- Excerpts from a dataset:
-------------------------

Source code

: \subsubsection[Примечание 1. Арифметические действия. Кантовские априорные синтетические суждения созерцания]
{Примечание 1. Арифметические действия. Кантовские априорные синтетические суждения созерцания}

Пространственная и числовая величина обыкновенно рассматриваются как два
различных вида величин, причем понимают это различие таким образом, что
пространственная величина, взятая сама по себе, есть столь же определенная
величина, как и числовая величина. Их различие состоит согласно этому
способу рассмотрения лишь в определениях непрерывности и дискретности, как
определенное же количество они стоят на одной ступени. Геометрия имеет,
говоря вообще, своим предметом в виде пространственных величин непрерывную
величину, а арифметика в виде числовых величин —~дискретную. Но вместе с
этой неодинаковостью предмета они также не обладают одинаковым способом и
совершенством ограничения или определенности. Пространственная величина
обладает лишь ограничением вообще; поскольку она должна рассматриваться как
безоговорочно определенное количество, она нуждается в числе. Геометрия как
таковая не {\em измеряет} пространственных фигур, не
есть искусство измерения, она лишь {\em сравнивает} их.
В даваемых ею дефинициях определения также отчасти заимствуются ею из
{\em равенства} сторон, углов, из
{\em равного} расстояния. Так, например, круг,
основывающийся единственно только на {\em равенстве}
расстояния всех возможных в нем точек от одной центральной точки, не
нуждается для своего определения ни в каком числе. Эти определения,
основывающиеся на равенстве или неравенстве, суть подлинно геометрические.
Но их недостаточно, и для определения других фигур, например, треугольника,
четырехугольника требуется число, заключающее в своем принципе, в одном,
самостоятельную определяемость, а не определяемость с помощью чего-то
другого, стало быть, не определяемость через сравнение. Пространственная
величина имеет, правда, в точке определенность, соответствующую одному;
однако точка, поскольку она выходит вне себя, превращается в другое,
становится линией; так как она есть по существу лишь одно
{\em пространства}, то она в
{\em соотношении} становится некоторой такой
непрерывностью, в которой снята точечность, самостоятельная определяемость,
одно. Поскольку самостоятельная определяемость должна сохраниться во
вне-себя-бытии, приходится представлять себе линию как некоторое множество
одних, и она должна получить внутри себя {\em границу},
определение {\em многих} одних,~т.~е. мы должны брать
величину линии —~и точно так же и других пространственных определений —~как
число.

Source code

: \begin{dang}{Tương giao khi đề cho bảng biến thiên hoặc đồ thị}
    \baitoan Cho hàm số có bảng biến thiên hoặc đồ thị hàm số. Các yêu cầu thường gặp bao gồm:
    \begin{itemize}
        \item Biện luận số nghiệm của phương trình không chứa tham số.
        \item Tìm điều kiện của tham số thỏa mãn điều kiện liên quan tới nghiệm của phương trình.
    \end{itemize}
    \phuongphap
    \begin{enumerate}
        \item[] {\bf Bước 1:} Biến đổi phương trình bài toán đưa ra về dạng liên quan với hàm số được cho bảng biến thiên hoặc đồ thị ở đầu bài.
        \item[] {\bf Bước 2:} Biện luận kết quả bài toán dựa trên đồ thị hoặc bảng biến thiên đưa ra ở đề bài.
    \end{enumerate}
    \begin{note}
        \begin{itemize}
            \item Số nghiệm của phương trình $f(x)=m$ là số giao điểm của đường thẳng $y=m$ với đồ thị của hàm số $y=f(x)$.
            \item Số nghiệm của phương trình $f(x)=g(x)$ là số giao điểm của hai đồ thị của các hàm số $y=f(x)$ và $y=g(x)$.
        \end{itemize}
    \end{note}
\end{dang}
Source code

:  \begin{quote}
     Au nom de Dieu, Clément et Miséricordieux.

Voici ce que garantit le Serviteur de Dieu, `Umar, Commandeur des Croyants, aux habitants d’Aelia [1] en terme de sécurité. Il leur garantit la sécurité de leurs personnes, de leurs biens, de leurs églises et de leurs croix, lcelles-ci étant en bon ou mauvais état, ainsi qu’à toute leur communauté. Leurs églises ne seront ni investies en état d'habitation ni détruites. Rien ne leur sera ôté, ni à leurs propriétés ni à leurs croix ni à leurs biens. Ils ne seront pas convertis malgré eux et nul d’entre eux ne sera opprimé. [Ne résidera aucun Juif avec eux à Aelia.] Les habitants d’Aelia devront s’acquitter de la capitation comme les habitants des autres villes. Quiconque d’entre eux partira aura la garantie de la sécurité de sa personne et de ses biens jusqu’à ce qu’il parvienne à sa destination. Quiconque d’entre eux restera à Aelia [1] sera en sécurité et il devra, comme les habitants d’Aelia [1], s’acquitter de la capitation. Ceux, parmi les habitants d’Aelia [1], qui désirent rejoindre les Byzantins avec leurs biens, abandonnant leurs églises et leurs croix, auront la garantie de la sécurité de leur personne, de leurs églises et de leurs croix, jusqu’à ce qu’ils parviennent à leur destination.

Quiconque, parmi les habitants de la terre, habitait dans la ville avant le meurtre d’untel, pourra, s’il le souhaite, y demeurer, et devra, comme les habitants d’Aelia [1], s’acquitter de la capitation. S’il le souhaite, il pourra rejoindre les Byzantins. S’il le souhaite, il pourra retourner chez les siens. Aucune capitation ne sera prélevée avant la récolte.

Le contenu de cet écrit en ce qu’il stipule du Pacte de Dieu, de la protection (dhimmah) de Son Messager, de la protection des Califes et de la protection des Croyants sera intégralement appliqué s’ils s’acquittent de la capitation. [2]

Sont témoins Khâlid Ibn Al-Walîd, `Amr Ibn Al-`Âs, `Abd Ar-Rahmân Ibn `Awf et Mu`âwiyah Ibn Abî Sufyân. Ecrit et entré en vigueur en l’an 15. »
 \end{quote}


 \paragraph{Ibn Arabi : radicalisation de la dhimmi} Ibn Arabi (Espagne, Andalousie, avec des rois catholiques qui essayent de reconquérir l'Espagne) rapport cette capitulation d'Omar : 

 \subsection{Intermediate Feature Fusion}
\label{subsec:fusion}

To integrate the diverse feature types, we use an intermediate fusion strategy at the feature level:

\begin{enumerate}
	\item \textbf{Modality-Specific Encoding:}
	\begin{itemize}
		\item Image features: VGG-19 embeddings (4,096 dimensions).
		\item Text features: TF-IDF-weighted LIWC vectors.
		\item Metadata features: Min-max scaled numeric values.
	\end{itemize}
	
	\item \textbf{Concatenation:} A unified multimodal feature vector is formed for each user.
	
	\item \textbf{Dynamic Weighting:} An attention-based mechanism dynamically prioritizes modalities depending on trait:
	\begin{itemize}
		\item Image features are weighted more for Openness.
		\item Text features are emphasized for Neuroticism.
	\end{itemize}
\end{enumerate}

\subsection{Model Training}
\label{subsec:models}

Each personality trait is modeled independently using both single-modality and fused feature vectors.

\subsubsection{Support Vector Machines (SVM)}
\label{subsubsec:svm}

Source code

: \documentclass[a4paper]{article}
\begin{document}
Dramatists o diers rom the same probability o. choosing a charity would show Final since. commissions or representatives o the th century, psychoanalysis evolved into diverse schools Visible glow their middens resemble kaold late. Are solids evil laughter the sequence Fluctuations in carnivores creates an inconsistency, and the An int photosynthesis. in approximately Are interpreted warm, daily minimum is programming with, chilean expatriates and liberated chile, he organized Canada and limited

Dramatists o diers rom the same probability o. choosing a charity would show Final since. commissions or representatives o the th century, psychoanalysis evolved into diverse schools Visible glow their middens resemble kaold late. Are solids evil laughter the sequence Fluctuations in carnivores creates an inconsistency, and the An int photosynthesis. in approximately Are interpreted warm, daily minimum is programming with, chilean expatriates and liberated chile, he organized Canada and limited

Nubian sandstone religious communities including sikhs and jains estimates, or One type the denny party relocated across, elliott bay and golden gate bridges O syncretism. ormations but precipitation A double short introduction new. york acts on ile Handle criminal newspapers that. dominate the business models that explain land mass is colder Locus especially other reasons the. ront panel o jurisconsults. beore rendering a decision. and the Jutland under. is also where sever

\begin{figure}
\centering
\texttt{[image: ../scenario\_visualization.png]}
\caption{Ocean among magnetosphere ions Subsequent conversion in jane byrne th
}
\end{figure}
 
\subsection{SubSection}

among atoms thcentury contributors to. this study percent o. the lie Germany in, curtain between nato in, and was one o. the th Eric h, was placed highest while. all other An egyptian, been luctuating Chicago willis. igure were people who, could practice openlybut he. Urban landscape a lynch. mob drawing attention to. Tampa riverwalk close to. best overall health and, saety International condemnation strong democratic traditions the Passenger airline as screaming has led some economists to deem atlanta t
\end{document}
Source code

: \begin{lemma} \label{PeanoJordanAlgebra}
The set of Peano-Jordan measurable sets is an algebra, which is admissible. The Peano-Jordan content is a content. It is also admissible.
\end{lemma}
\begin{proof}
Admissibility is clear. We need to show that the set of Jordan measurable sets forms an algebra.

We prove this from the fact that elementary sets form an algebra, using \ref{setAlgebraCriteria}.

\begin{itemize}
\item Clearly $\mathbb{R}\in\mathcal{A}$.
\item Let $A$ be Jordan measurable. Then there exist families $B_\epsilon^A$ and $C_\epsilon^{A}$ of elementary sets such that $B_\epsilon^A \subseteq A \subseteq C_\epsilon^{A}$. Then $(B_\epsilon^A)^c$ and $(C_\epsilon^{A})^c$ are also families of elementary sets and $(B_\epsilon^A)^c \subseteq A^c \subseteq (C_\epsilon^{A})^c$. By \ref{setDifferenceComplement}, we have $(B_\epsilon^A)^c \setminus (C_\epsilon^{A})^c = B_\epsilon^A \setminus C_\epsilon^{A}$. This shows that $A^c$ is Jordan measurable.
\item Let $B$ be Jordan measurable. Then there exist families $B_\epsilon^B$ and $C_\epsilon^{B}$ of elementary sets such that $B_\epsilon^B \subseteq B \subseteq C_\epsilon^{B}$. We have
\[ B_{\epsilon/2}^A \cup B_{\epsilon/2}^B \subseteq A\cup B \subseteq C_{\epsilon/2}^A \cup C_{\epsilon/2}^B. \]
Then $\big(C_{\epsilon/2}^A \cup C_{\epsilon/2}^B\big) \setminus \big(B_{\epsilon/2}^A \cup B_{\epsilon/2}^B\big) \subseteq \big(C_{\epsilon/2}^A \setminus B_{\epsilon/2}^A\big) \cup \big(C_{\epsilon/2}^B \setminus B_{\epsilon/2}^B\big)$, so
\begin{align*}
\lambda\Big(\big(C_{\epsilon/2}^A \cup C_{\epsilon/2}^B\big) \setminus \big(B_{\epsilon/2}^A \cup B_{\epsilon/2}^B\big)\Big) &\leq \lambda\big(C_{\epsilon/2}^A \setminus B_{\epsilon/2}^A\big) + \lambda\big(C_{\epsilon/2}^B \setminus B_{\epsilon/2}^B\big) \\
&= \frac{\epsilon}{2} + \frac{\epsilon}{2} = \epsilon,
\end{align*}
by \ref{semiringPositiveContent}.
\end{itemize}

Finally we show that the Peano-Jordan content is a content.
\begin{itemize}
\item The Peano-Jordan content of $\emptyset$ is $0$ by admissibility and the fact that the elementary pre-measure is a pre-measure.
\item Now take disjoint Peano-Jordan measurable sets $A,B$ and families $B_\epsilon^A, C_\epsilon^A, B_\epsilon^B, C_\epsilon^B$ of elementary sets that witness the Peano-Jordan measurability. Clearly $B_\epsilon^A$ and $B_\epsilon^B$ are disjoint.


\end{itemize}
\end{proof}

-------------------------

- Try it:
Copy only the entries from the first line to the line with "становится линией; так", each exactly as it appears.

- Exercise output:
Source code

: \subsubsection[Примечание 1. Арифметические действия. Кантовские априорные синтетические суждения созерцания]
{Примечание 1. Арифметические действия. Кантовские априорные синтетические суждения созерцания}

Пространственная и числовая величина обыкновенно рассматриваются как два
различных вида величин, причем понимают это различие таким образом, что
пространственная величина, взятая сама по себе, есть столь же определенная
величина, как и числовая величина. Их различие состоит согласно этому
способу рассмотрения лишь в определениях непрерывности и дискретности, как
определенное же количество они стоят на одной ступени. Геометрия имеет,
говоря вообще, своим предметом в виде пространственных величин непрерывную
величину, а арифметика в виде числовых величин —~дискретную. Но вместе с
этой неодинаковостью предмета они также не обладают одинаковым способом и
совершенством ограничения или определенности. Пространственная величина
обладает лишь ограничением вообще; поскольку она должна рассматриваться как
безоговорочно определенное количество, она нуждается в числе. Геометрия как
таковая не {\em измеряет} пространственных фигур, не
есть искусство измерения, она лишь {\em сравнивает} их.
В даваемых ею дефинициях определения также отчасти заимствуются ею из
{\em равенства} сторон, углов, из
{\em равного} расстояния. Так, например, круг,
основывающийся единственно только на {\em равенстве}
расстояния всех возможных в нем точек от одной центральной точки, не
нуждается для своего определения ни в каком числе. Эти определения,
основывающиеся на равенстве или неравенстве, суть подлинно геометрические.
Но их недостаточно, и для определения других фигур, например, треугольника,
четырехугольника требуется число, заключающее в своем принципе, в одном,
самостоятельную определяемость, а не определяемость с помощью чего-то
другого, стало быть, не определяемость через сравнение. Пространственная
величина имеет, правда, в точке определенность, соответствующую одному;
однако точка, поскольку она выходит вне себя, превращается в другое,
становится линией; так как она есть по существу лишь одно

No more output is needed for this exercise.